Editor’s note: Starting seeds is usually something cold climate gardeners do in the wi– no, I won’t say that word. But some seeds can be started now. Guest blogger Lisa Ueda shares her method for starting cannas from seed.
My winter vacation destination of choice has always been the Florida Keys, where I usually fantasize about selling shells on the beach and leaving the snow behind. I find myself fascinated by the lush flower structures thriving in that great subtropical climate, so different from the Midwest. Wanting to recreate that in my own life, I’ve found that cannas are a great summer addition to my cottage gardens. With their dramatic banana leaf like foliage and impressive flower spikes, they help to draw the eye away from annuals and perennials that may be past their prime while I wait for their seed to ripen.

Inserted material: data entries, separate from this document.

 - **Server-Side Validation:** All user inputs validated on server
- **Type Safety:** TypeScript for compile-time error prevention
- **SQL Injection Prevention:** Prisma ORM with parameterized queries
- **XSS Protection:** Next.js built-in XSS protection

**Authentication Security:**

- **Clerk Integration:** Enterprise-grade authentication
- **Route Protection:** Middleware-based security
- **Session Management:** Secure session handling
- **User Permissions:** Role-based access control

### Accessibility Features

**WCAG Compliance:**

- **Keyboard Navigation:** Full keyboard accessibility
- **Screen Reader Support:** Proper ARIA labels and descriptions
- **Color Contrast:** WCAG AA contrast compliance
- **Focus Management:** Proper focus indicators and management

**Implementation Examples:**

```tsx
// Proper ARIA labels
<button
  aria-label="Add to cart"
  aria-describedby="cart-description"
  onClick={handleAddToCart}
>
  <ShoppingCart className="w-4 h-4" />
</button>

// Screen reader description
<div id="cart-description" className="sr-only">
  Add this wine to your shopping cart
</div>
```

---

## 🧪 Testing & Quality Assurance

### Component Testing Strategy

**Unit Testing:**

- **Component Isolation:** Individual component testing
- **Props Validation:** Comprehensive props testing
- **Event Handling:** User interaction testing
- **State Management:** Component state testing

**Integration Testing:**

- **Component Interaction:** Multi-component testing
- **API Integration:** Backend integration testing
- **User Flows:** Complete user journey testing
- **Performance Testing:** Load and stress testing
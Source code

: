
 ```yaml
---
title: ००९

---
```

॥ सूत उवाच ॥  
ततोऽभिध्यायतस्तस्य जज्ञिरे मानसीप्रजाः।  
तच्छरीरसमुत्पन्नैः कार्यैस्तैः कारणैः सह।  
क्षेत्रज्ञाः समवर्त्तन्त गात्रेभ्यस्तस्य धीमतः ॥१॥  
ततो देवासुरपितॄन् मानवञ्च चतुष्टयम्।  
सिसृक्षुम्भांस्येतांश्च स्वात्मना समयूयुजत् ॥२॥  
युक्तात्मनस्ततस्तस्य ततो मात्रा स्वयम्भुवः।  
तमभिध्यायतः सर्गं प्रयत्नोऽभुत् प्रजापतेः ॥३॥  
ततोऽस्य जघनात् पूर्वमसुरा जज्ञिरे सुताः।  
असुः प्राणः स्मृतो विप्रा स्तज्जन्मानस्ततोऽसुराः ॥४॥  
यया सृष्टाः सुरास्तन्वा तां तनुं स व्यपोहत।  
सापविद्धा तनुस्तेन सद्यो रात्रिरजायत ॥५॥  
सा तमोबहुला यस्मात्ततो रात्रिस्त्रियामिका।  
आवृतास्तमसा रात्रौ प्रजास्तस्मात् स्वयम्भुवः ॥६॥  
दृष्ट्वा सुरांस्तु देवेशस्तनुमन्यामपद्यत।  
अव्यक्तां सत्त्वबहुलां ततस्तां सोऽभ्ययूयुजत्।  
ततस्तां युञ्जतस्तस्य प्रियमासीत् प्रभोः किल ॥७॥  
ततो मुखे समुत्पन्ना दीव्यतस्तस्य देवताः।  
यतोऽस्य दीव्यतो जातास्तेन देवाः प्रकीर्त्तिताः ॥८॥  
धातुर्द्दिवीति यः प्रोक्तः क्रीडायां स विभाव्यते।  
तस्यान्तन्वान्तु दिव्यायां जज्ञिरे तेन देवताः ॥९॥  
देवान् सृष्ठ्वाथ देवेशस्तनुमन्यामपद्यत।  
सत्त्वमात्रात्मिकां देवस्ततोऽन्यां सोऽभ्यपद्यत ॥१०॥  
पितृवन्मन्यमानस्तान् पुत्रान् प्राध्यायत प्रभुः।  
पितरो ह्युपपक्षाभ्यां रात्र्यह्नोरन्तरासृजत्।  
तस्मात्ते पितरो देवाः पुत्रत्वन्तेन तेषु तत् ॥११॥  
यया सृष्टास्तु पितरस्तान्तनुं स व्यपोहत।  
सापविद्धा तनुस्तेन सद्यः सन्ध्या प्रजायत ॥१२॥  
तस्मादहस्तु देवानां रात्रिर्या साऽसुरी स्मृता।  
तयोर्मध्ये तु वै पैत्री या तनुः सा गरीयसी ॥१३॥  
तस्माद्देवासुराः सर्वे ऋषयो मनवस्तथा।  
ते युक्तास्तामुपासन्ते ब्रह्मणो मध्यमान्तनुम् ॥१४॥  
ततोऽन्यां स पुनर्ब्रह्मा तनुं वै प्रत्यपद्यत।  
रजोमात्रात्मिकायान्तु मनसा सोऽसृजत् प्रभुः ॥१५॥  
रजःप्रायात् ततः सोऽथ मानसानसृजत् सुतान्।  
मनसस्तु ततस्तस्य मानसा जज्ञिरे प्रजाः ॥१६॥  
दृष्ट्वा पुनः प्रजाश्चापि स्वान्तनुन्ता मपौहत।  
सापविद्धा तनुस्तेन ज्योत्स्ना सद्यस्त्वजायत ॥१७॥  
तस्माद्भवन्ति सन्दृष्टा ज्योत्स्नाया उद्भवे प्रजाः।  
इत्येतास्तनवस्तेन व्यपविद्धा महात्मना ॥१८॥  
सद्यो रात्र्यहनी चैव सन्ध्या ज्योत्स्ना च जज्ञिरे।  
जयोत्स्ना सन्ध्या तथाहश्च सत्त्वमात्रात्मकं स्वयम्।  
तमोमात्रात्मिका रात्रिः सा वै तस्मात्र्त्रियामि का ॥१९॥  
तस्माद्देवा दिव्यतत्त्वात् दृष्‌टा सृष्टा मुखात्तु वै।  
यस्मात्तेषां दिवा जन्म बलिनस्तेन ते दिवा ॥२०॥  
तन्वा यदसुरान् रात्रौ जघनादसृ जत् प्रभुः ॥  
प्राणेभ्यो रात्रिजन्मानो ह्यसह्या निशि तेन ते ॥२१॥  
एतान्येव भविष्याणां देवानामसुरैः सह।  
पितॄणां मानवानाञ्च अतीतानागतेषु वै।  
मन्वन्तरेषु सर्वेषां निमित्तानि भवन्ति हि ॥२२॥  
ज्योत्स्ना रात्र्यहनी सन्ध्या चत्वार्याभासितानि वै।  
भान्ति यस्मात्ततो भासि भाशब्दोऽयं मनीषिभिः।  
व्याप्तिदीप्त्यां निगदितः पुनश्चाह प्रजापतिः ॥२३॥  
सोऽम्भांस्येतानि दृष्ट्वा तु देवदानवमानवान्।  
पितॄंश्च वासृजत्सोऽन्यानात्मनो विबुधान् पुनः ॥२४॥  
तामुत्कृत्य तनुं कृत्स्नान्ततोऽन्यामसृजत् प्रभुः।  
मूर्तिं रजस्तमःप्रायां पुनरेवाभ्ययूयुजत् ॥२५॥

Seed-Grown Cannas Outperform Purchased Cannas
I was unhappy when the first cannas I brought home from my local mega store were stunted, didn’t bloom, and the rhizomes never kept. Not good. I was fortunate enough to be the lucky recipient of a large variety of canna seeds from a gardening friend who was thinning out her collection. This gave me the opportunity to boldly experiment with finding which seed starting technique would give me the highest germination rate and healthiest plants. My seed grown cannas are easy to grow, flower abundantly, and the rhizomes, they’re massively healthy and keep VERY well during the winter.
Where to Find Canna Seed
Not everyone is lucky enough to score the kind of seed haul that I did. Park Seeds and Thompson and Morgan are two of my favorite companies, both offering canna seeds. As an active seed collector and trader, I’ve also enjoyed trading for canna seeds on the GardenWeb Seed Exchange. Being observant of forum etiquette and offering up more often than asking will increase your odds of finding the seed you’re looking for.
Start Canna Seed in January or August
Seeds started inside during January bloom the first year by July or August in my zone 4-5 garden, before being cut back by the first heavy frost, and dug and packed in peat moss for storage in my just above freezing basement. Canna rhizomes should not be kept too warm, allowed to freeze, or completely dry out. Starting in August will produce good sized seedlings but no rhizomes. Bring them inside to a Southern facing window before the first frost, and continue to water and lightly fertilize until ready to plant out after the last Spring frost.
Basic Method for Starting Cannas from Seed
Since my gardens are caught up, I thought it would be fun to try germinating seed again. The last time I wound up with a gorgeous dwarf canna with the palest yellow flowers and red speckles, ever so delicate.
Ta da! Four week old cannas thriving on my front porch. I’m already noticing variation among the leaf form. Two with strappier shaped foliage look like they might be struggling, the remaining six with standard shaped leaves are thriving. I won’t cull the two oddballs, I’m interested in seeing what they look like if they survive.